==== Material provided ====

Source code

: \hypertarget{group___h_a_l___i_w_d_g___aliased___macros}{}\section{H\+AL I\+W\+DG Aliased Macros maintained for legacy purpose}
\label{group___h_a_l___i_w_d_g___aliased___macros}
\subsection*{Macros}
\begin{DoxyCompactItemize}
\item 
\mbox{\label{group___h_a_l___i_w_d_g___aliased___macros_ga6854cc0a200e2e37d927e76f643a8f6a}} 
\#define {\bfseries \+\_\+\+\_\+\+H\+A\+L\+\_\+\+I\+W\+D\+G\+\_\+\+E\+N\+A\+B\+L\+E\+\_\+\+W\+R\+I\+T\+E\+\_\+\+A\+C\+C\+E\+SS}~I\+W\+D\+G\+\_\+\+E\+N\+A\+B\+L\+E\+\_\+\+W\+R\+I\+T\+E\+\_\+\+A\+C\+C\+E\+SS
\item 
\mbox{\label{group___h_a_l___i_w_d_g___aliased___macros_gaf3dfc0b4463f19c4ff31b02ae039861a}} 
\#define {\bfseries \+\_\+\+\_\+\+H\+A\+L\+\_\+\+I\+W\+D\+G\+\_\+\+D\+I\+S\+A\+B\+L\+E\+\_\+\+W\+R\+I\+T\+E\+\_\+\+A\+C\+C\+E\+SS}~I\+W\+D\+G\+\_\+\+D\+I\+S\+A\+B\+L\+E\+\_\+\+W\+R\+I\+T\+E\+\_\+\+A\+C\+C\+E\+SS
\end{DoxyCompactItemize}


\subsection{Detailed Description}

====

* Task instructions *
The answer should be a number alone: how many lines of the entries hold the word "subsection"?

* Exercise solution *
2